Ranger 33

This boat would be a pretty good choice for either an entry-level club racer or a coastal cruiser.


The Ranger Yacht division of Jensen Marine was created in 1969 to build performance-oriented boats designed by Gary Mull. Jensen’s Cal division had been successful with both racer/cruisers (Cal 34 and Cal 40) and pure cruisers (Cal 46), but the Ranger line was racier, with consistent styling and appearance throughout the series.

Ranger stopped building the 33 in 1978, after 464 boats had been turned out. Many minor changes were made over the years of production, and boats built after 1974 are generally more desirable, with restyled interiors and a diesel engine option.

Bangor Punta was an early boatbuilding conglomerate, and included Cal, O’Day, and Ranger sailboats, plus several powerboat building companies.

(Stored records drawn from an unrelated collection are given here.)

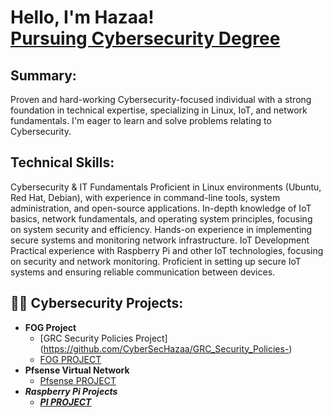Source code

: <h1>Hello, I'm Hazaa! <br/><a href="https://github.com/CyberSecHazaa">Pursuing Cybersecurity Degree </a>
  
<h2> Summary:</h2>
Proven and hard-working Cybersecurity-focused individual with a strong foundation in technical expertise, specializing in Linux, IoT, and network fundamentals. I'm eager to learn and solve problems relating to Cybersecurity.
<h2>Technical Skills:</h2>
Cybersecurity & IT Fundamentals
Proficient in Linux environments (Ubuntu, Red Hat, Debian), with experience in command-line tools, system administration, and open-source applications.
In-depth knowledge of IoT basics, network fundamentals, and operating system principles, focusing on system security and efficiency.
Hands-on experience in implementing secure systems and monitoring network infrastructure.
IoT Development
Practical experience with Raspberry Pi and other IoT technologies, focusing on security and network monitoring.
Proficient in setting up secure IoT systems and ensuring reliable communication between devices.

<h2>👨‍💻 Cybersecurity Projects:</h2>

- <b>FOG Project </b>
  - [GRC Security Policies Project] (https://github.com/CyberSecHazaa/GRC_Security_Policies-) </b>
  - [FOG PROJECT ](https://github.com/CyberSecHazaa/HazaaFOGPROJECT)
- <b>Pfsense Virtual Network </b>
  - [Pfsense PROJECT](https://github.com/CyberSecHazaa/HazaaVirtualNetwork) <b><i>
- <b>Raspberry Pi Projects </b>
  - [PI PROJECT](https://github.com/CyberSecHazaa/PiBox) <b><i>

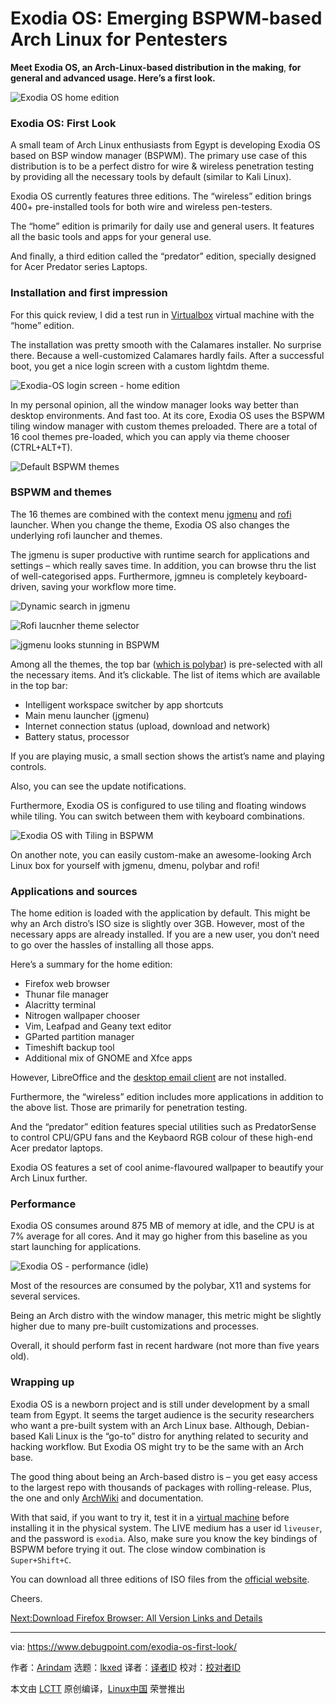 [#]: subject: "Exodia OS: Emerging BSPWM-based Arch Linux for Pentesters"
[#]: via: "https://www.debugpoint.com/exodia-os-first-look/"
[#]: author: "Arindam https://www.debugpoint.com/author/admin1/"
[#]: collector: "lkxed"
[#]: translator: " "
[#]: reviewer: " "
[#]: publisher: " "
[#]: url: " "

Exodia OS: Emerging BSPWM-based Arch Linux for Pentesters
======

**Meet Exodia OS, an Arch-Linux-based distribution in the making**, **for general and advanced usage. Here’s a first look.**

![Exodia OS home edition][1]

### Exodia OS: First Look

A small team of Arch Linux enthusiasts from Egypt is developing Exodia OS based on BSP window manager (BSPWM). The primary use case of this distribution is to be a perfect distro for wire & wireless penetration testing by providing all the necessary tools by default (similar to Kali Linux).

Exodia OS currently features three editions. The “wireless” edition brings 400+ pre-installed tools for both wire and wireless pen-testers.

The “home” edition is primarily for daily use and general users. It features all the basic tools and apps for your general use.

And finally, a third edition called the “predator” edition, specially designed for Acer Predator series Laptops.

### Installation and first impression

For this quick review, I did a test run in [Virtualbox][2] virtual machine with the “home” edition.

The installation was pretty smooth with the Calamares installer. No surprise there. Because a well-customized Calamares hardly fails. After a successful boot, you get a nice login screen with a custom lightdm theme.

![Exodia-OS login screen - home edition][3]

In my personal opinion, all the window manager looks way better than desktop environments. And fast too. At its core, Exodia OS uses the BSPWM tiling window manager with custom themes preloaded. There are a total of 16 cool themes pre-loaded, which you can apply via theme chooser (CTRL+ALT+T).

![Default BSPWM themes][4]

### BSPWM and themes

The 16 themes are combined with the context menu [jgmenu][5] and [rofi][6] launcher. When you change the theme, Exodia OS also changes the underlying rofi launcher and themes.

The jgmenu is super productive with runtime search for applications and settings – which really saves time. In addition, you can browse thru the list of well-categorised apps. Furthermore, jgmneu is completely keyboard-driven, saving your workflow more time.

![Dynamic search in jgmenu][7]

![Rofi laucnher theme selector][8]

![jgmenu looks stunning in BSPWM][9]

Among all the themes, the top bar ([which is polybar][10]) is pre-selected with all the necessary items. And it’s clickable. The list of items which are available in the top bar:

- Intelligent workspace switcher by app shortcuts
- Main menu launcher (jgmenu)
- Internet connection status (upload, download and network)
- Battery status, processor

If you are playing music, a small section shows the artist’s name and playing controls.

Also, you can see the update notifications.

Furthermore, Exodia OS is configured to use tiling and floating windows while tiling. You can switch between them with keyboard combinations.

![Exodia OS with Tiling in BSPWM][11]

On another note, you can easily custom-make an awesome-looking Arch Linux box for yourself with jgmenu, dmenu, polybar and rofi!

### Applications and sources

The home edition is loaded with the application by default. This might be why an Arch distro’s ISO size is slightly over 3GB. However, most of the necessary apps are already installed. If you are a new user, you don’t need to go over the hassles of installing all those apps.

Here’s a summary for the home edition:

- Firefox web browser
- Thunar file manager
- Alacritty terminal
- Nitrogen wallpaper chooser
- Vim, Leafpad and Geany text editor
- GParted partition manager
- Timeshift backup tool
- Additional mix of GNOME and Xfce apps

However, LibreOffice and the [desktop email client][12] are not installed.

Furthermore, the “wireless” edition includes more applications in addition to the above list. Those are primarily for penetration testing.

And the “predator” edition features special utilities such as PredatorSense to control CPU/GPU fans and the Keybaord RGB colour of these high-end Acer predator laptops.

Exodia OS features a set of cool anime-flavoured wallpaper to beautify your Arch Linux further.

### Performance

Exodia OS consumes around 875 MB of memory at idle, and the CPU is at 7% average for all cores. And it may go higher from this baseline as you start launching for applications.

![Exodia OS - performance (idle)][13]

Most of the resources are consumed by the polybar, X11 and systems for several services.

Being an Arch distro with the window manager, this metric might be slightly higher due to many pre-built customizations and processes.

Overall, it should perform fast in recent hardware (not more than five years old).

### Wrapping up

Exodia OS is a newborn project and is still under development by a small team from Egypt. It seems the target audience is the security researchers who want a pre-built system with an Arch Linux base. Although, Debian-based Kali Linux is the “go-to” distro for anything related to security and hacking workflow. But Exodia OS might try to be the same with an Arch base. 

The good thing about being an Arch-based distro is – you get easy access to the largest repo with thousands of packages with rolling-release. Plus, the one and only [ArchWiki][14] and documentation.

With that said, if you want to try it, test it in a [virtual machine][15] before installing it in the physical system. The LIVE medium has a user id `liveuser`, and the password is `exodia`. Also, make sure you know the key bindings of BSPWM before trying it out. The close window combination is `Super+Shift+C`.

You can download all three editions of ISO files from the [official website][16].

Cheers.

[Next:Download Firefox Browser: All Version Links and Details][17]

--------------------------------------------------------------------------------

via: https://www.debugpoint.com/exodia-os-first-look/

作者：[Arindam][a]
选题：[lkxed][b]
译者：[译者ID](https://github.com/译者ID)
校对：[校对者ID](https://github.com/校对者ID)

本文由 [LCTT](https://github.com/LCTT/TranslateProject) 原创编译，[Linux中国](https://linux.cn/) 荣誉推出

[a]: https://www.debugpoint.com/author/admin1/
[b]: https://github.com/lkxed
[1]: https://www.debugpoint.com/wp-content/uploads/2022/11/Exodia-OS-home-edition.jpg
[2]: https://www.debugpoint.com/tag/virtualbox
[3]: https://www.debugpoint.com/wp-content/uploads/2022/11/Exodia-OS-login-screen-home-edition.jpg
[4]: https://www.debugpoint.com/wp-content/uploads/2022/11/Default-BSPWM-themes.jpg
[5]: https://jgmenu.github.io/screenshots.html
[6]: https://github.com/davatorium/rofi
[7]: https://www.debugpoint.com/wp-content/uploads/2022/11/Dynamic-search-in-jgmenu.jpg
[8]: https://www.debugpoint.com/wp-content/uploads/2022/11/Rofi-laucnher-theme-selector.jpg
[9]: https://www.debugpoint.com/wp-content/uploads/2022/11/jgmenu-looks-stunning-in-BSPWM.jpg
[10]: https://github.com/polybar/polybar
[11]: https://www.debugpoint.com/wp-content/uploads/2022/11/Exodia-OS-with-Tiling-in-BSPWM.jpg
[12]: https://www.debugpoint.com/best-email-client-linux-windows/
[13]: https://www.debugpoint.com/wp-content/uploads/2022/11/Exodia-OS-performance-idle.jpg
[14]: https://wiki.archlinux.org/
[15]: https://www.debugpoint.com/tag/virtual-machine
[16]: https://exodia-os.github.io/exodia-website/
[17]: https://www.debugpoint.com/download-firefox/
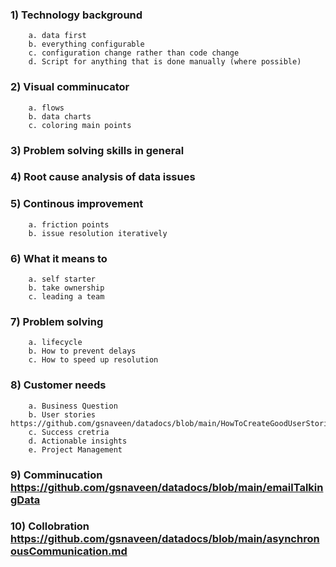 
### 1) Technology background
        a. data first
        b. everything configurable
        c. configuration change rather than code change
        d. Script for anything that is done manually (where possible)

### 2) Visual comminucator
        a. flows
        b. data charts
        c. coloring main points

### 3) Problem solving skills in general
### 4) Root cause analysis of data issues
### 5) Continous improvement
        a. friction points
        b. issue resolution iteratively

### 6) What it means to 
        a. self starter
        b. take ownership
        c. leading a team
        
### 7) Problem solving 
        a. lifecycle 
        b. How to prevent delays
        c. How to speed up resolution

### 8) Customer needs
        a. Business Question
        b. User stories https://github.com/gsnaveen/datadocs/blob/main/HowToCreateGoodUserStories 
        c. Success cretria
        d. Actionable insights
        e. Project Management

### 9) Comminucation https://github.com/gsnaveen/datadocs/blob/main/emailTalkingData 
### 10) Collobration https://github.com/gsnaveen/datadocs/blob/main/asynchronousCommunication.md 
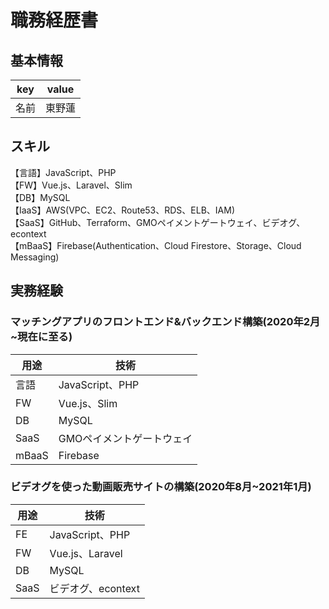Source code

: # 職務経歴書

## 基本情報

|key|value|
|---|-----|
|名前|東野蓮|

## スキル

【言語】JavaScript、PHP
<br>【FW】Vue.js、Laravel、Slim
<br>【DB】MySQL
<br>【IaaS】AWS(VPC、EC2、Route53、RDS、ELB、IAM)
<br>【SaaS】GitHub、Terraform、GMOペイメントゲートウェイ、ビデオグ、econtext
<br>【mBaaS】Firebase(Authentication、Cloud Firestore、Storage、Cloud Messaging)

## 実務経験

### マッチングアプリのフロントエンド&バックエンド構築(2020年2月~現在に至る)

|用途|技術
|----|----
|言語|JavaScript、PHP
|FW|Vue.js、Slim
|DB|MySQL
|SaaS|GMOペイメントゲートウェイ
|mBaaS|Firebase

### ビデオグを使った動画販売サイトの構築(2020年8月~2021年1月)

|用途|技術
|----|----
|FE|JavaScript、PHP
|FW|Vue.js、Laravel
|DB|MySQL
|SaaS|ビデオグ、econtext
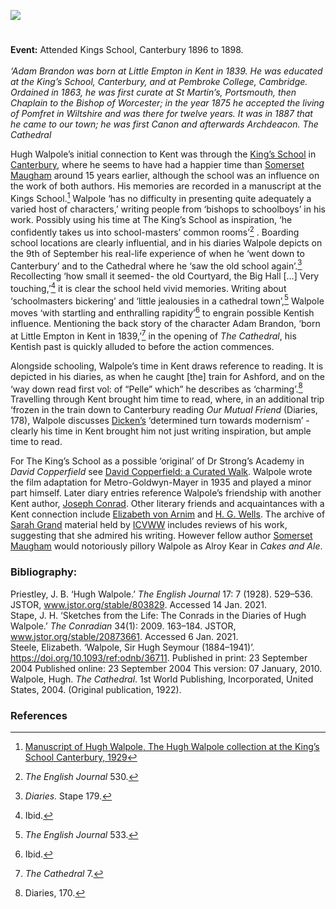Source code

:<a href="https://www.kent-maps.online"><img src="https://kent-map.github.io/mdpress/juncture/ve-button.png"></a>
<param ve-config title="Sir Hugh Seymour Walpole (1884 - 1941)" author="Alexa Barrett" layout="vtl" banner="https://raw.githubusercontent.com/kent-map/images/main/banners/19c.jpg" description="Alexa Barrett considers the influence of the Kings School, Canterbury on Sir Hugh Walpole and other authors.">

<!-- Global Entities -->
<param ve-entity eid="Q3360332" aliases="Kings School">

<!-- Base map centred on Canterbury -->
<param ve-map center="Q3360332" zoom="13">

<!-- Historical map layers -->
<param ve-map-layer active allmaps allmaps-id="e401b16b2669a50d" title="OS SE 1903">

#

**Event:** Attended Kings School, Canterbury 1896 to 1898.
<br><br>
_‘Adam Brandon was born at Little Empton in Kent in 1839. He was educated at the King’s School, Canterbury, and at Pembroke College, Cambridge. Ordained in 1863, he was first curate at St Martin’s, Portsmouth, then Chaplain to the Bishop of Worcester; in the year 1875 he accepted the living of Pomfret in Wiltshire and was there for twelve years. It was in 1887 that he came to our town; he was first Canon and afterwards Archdeacon._
_The Cathedral_
<param ve-image url="https://upload.wikimedia.org/wikipedia/commons/3/3a/Picture_of_Hugh_Walpole.jpg" label="Hugh Walpole" attribution="not stated, Public domain, via Wikimedia Commons">

Hugh Walpole’s initial connection to Kent was through the [King’s School]( https://www.kings-school.co.uk) in [Canterbury](/19c/19c-canterbury), where he seems to have had a happier time than [Somerset Maugham](/20c/20c-maugham-biography) around 15 years earlier, although the school was an influence on the work of both authors. His memories are recorded in a manuscript at the Kings School.[^ref1] Walpole ‘has no difficulty in presenting quite adequately a varied host of characters,’ writing people from ‘bishops to schoolboys’ in his work. Possibly using his time at The King’s School as inspiration, ‘he confidently takes us into school-masters’ common rooms’[^ref2] . Boarding school locations are clearly influential, and in his diaries Walpole depicts on the 9th of September his real-life experience of when he ‘went down to Canterbury’ and to the Cathedral where he ‘saw the old school again’.[^ref3] Recollecting ‘how small it seemed- the old Courtyard, the Big Hall […] Very touching,’[^ref4]  it is clear the school held vivid memories. Writing about ‘schoolmasters bickering’ and ‘little jealousies in a cathedral town’,[^ref5] Walpole moves ‘with startling and enthralling rapidity’[^ref6] to engrain possible Kentish influence. Mentioning the back story of the character Adam Brandon, ‘born at Little Empton in Kent in 1839,’[^ref7]  in the opening of _The Cathedral_, his Kentish past is quickly alluded to before the action commences. 
<param ve-image url="https://stor.artstor.org/stor/daff0204-9646-4c43-a2ec-5577eb6cca3e" label="Mint Yard, Canterbury" attribution="permission of Peter Henderson">
<param ve-image url="https://upload.wikimedia.org/wikipedia/commons/5/53/Mint_Yard_Canterbury.jpg" label="Mint Yard Canterbury" attribution="Ymblanter, CC BY-SA 4.0, via Wikimedia Commons">
<param ve-image url="https://upload.wikimedia.org/wikipedia/commons/d/d2/The_Kings_School_Canterbury.jpg" label="The Kings School Canterbury" attribution="Oosoom, CC BY-SA 3.0, via Wikimedia Commons">
<param ve-image url="https://upload.wikimedia.org/wikipedia/commons/9/94/Canterbury%2C_Canterbury_cathedral_03.JPG" label="Canterbury Cathedral" attribution="Mattana, CC BY-SA 3.0, via Wikimedia Commons">

Alongside schooling, Walpole’s time in Kent draws reference to reading. It is depicted in his diaries, as  when he caught [the] train for Ashford, and on the ‘way down read first vol: of “Pelle” which” he describes as ‘charming’.[^ref8]  Travelling through Kent brought him time to read, where, in an additional trip ‘frozen in the train down to Canterbury reading _Our Mutual Friend_ (Diaries, 178), Walpole discusses [Dicken’s](/dickens/dickens-biography) ‘determined turn towards modernism’ - clearly his time in Kent brought him not just writing inspiration, but ample time to read. 
<param ve-image url="https://upload.wikimedia.org/wikipedia/commons/3/33/P_124--Charles_Dickens--In_Dickens_London.jpg" label="Charles Dickens" attribution="Francis Hopkinson Smith (all charcoal drawings), Public domain, via Wikimedia Commons">
<param ve-entity eid="Q725261" aliases="Ashford">
<param ve-map center="Q725261" zoom="13">

For The King’s School as a possible ‘original’ of Dr Strong’s Academy in _David Copperfield_ see [David Copperfield: a Curated Walk](https://www.kent-maps.online/dickens/david-copperfield-curated-walk/). Walpole wrote the film adaptation for Metro-Goldwyn-Mayer in 1935 and played a minor part himself.
Later diary entries reference Walpole’s friendship with another Kent author, [Joseph Conrad](/19c/19c-conrad-biography). Other literary friends and acquaintances with a Kent connection include [Elizabeth von Arnim](/20c/20c-vonarnim-biography) and [H. G. Wells](/20c/20c-wellshg-biography). The archive of [Sarah Grand](/19c/19c-grand-biography) material held by [ICVWW](https://www.canterbury.ac.uk/arts-and-humanities/school-of-humanities/research/victorian-women-writers/centre-for-victorian-women-writers.aspx) includes reviews of his work, suggesting that she admired his writing. However fellow author [Somerset Maugham](/20c/20c-maugham-biography) would notoriously pillory Walpole as Alroy Kear in _Cakes and Ale_.
<param ve-image url="https://upload.wikimedia.org/wikipedia/commons/d/d4/Joseph_Conrad_1916.jpg" label="Joseph Conrad, 1916" attribution="Alvin Langdon Coburn, Public domain, via Wikimedia Commons">

### Bibliography:

Priestley, J. B. ‘Hugh Walpole.’ _The English Journal_ 17: 7 (1928). 529–536. JSTOR, www.jstor.org/stable/803829. Accessed 14 Jan. 2021.   
Stape, J. H. ‘Sketches from the Life: The Conrads in the Diaries of Hugh Walpole.’ _The Conradian_ 34(1): 2009. 163–184. JSTOR, www.jstor.org/stable/20873661. Accessed 6 Jan. 2021.    
Steele, Elizabeth. ‘Walpole, Sir Hugh Seymour (1884–1941)’. https://doi.org/10.1093/ref:odnb/36711. Published in print: 23 September 2004 Published online: 23 September 2004 This version: 07 January, 2010.   
Walpole, Hugh. _The Cathedral_. 1st World Publishing, Incorporated, United States, 2004. (Original publication, 1922).   
<param ve-image url="https://upload.wikimedia.org/wikipedia/commons/f/f0/Hugh_Walpole%2C_1934.jpg" label="Hugh Walpole, 1934" attribution="Carl Van Vechten, Public domain, via Wikimedia Commons">

### References

[^ref1]: [Manuscript of Hugh Walpole, The Hugh Walpole collection at the King’s School Canterbury, 1929](http://www.kings-archives.co.uk/books-about-kings/memories-of-kings/hugh-walpole/)   
[^ref2]: _The English Journal_ 530.   
[^ref3]:  _Diaries._ Stape 179.    
[^ref4]:  Ibid.   
[^ref5]:  _The English Journal_ 533.   
[^ref6]:  Ibid.   
[^ref7]: _The Cathedral_ 7.   
[^ref8]:  Diaries, 170.   
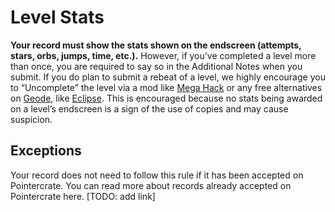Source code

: # Level Stats

**Your record must show the stats shown on the endscreen (attempts, stars, orbs, jumps, time, etc.).** However, if you’ve completed a level more than once, you are required to say so in the Additional Notes when you submit. If you do plan to submit a rebeat of a level, we highly encourage you to “Uncomplete” the level via a mod like [Mega Hack](https://absolllute.com/store/mega_hack) or any free alternatives on [Geode](https://geode-sdk.org/), like [Eclipse](https://geode-sdk.org/mods/eclipse.eclipse-menu). This is encouraged because no stats being awarded on a level’s endscreen is a sign of the use of copies and may cause suspicion.

## Exceptions

Your record does not need to follow this rule if it has been accepted on Pointercrate. You can read more about records already accepted on Pointercrate here. [TODO: add link]
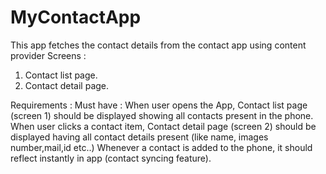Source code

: # MyContactApp
This app fetches the contact details from the contact app using content provider
Screens :
1. Contact list page.
2. Contact detail page.

Requirements :
Must have :
When user opens the App, Contact list page (screen 1) should be displayed showing all contacts present in the phone.
When user clicks a contact item, Contact detail page (screen 2) should be displayed having all contact details present (like name, images number,mail,id etc..)
Whenever a contact is added to the phone, it should reflect instantly in app (contact syncing feature).

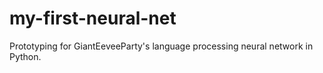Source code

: # my-first-neural-net
Prototyping for GiantEeveeParty's language processing neural network in Python.
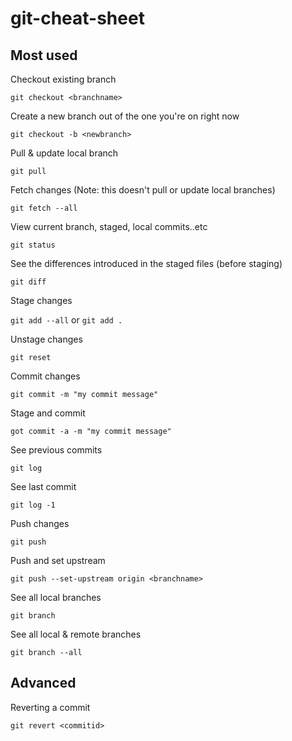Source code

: # git-cheat-sheet
## Most used
Checkout existing branch

`git checkout <branchname>`

Create a new branch out of the one you're on right now 

`git checkout -b <newbranch>`

Pull & update local branch

`git pull`


Fetch changes (Note: this doesn't pull or update local branches)

`git fetch --all`


View current branch, staged, local commits..etc

`git status`


See the differences introduced in the staged files (before staging)

`git diff`


Stage changes

`git add --all` or `git add .`


Unstage changes

`git reset`


Commit changes

`git commit -m "my commit message"`


Stage and commit

`got commit -a -m "my commit message"`


See previous commits

`git log`


See last commit

`git log -1`


Push changes

`git push`


Push and set upstream

`git push --set-upstream origin <branchname>`


See all local branches

`git branch`


See all local & remote branches

`git branch --all`


## Advanced
Reverting a commit

`git revert <commitid>`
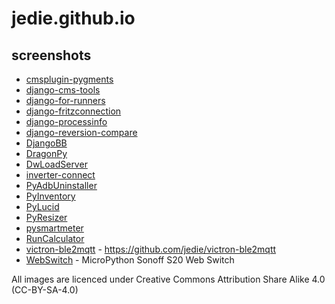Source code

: # jedie.github.io

## screenshots

* [cmsplugin-pygments](screenshots/cmsplugin-pygments)
* [django-cms-tools](screenshots/django-cms-tools)
* [django-for-runners](screenshots/django-for-runners)
* [django-fritzconnection](screenshots/django-fritzconnection)
* [django-processinfo](screenshots/django-processinfo)
* [django-reversion-compare](screenshots/django-reversion-compare)
* [DjangoBB](screenshots/DjangoBB)
* [DragonPy](screenshots/DragonPy)
* [DwLoadServer](screenshots/DwLoadServer)
* [inverter-connect](screenshots/inverter-connect)
* [PyAdbUninstaller](screenshots/PyAdbUninstaller)
* [PyInventory](screenshots/PyInventory)
* [PyLucid](screenshots/PyLucid)
* [PyResizer](screenshots/PyResizer)
* [pysmartmeter](screenshots/pysmartmeter)
* [RunCalculator](screenshots/RunCalculator)
* [victron-ble2mqtt](screenshots/victron-ble2mqtt) - https://github.com/jedie/victron-ble2mqtt
* [WebSwitch](screenshots/WebSwitch) - MicroPython Sonoff S20 Web Switch

All images are licenced under Creative Commons Attribution Share Alike 4.0 (CC-BY-SA-4.0)
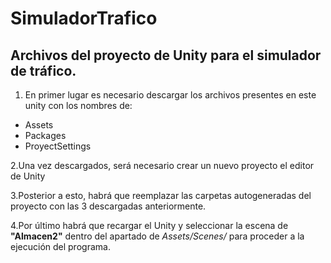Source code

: # SimuladorTrafico

## Archivos del proyecto de Unity para el simulador de tráfico.

1. En primer lugar es necesario descargar los archivos presentes en este unity con los nombres de:
 - Assets
 - Packages
 - ProyectSettings
 
2.Una vez descargados, será necesario crear un nuevo proyecto el editor de Unity

3.Posterior a esto, habrá que reemplazar las carpetas autogeneradas del proyecto con las 3 descargadas anteriormente.

4.Por último habrá que recargar el Unity y seleccionar la escena de **"Almacen2"** dentro del apartado de *Assets/Scenes/* para proceder a la ejecución del programa.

Several changes of ownership later, the three sailboat companies gradually sank in a sea of red ink, with O’Day and Cal finally succumbing in the spring of 1989, several years after Ranger bit the dust.

With a subtle but attractive sheerline, low cabin trunk, and reverse transom, the Ranger 33 was very modern in appearance in 1969. The styling looks very traditional compared to late-1980s Eurostyling, however.

Underwater, the boat has a moderate aspect ratio fin keel, flattish run without the distorted buttock lines typical of IOR boats, and a semi-balanced spade rudder. The keel would look perfectly at home on a modern racer/cruiser, since it has a vertical trailing edge and a sloping leading edge. Radical keel shapes were as common around 1970 as they are today. The Ranger 33’s fin keel, on the other hand, is conservative and reasonably efficient.

Sailing Performance

The original sales brochure produced for the Ranger 33 defines the boat as a “high performance racing design by Gary Mull,” and that’s a reasonable summary of the boat’s performance compared to her contemporaries. The 33’s PHRF (Performance Handicap Racing Fleet) rating of about 153 looks pretty sporty when you put the boat up against other boats that were in production in the early to mid 1970s: the Cal 34 rates 174; the Pearson 33, 174; the Columbia 34-2, 170.

Since the Ranger 33’s production spanned such a long period, however, there were a lot of other boats of about the same size with similar ratings by the late years of her manufacture. Mid-70s IOR-derived racer/cruisers were beamier, roomier, stiffer, and frequently faster than the Ranger 33, which was designed in the last years of the CCA (Cruising Club of America) rule. The Ranger 33 had a poor IOR (International Offshore Rule) rating, particularly compared to more modern fully-developed IOR-based production boats.

Owners report that the boat has one negative sailing characteristic: a tendency to rapidly develop weather helm as she heels. The normal, rational remedy is to reduce sail.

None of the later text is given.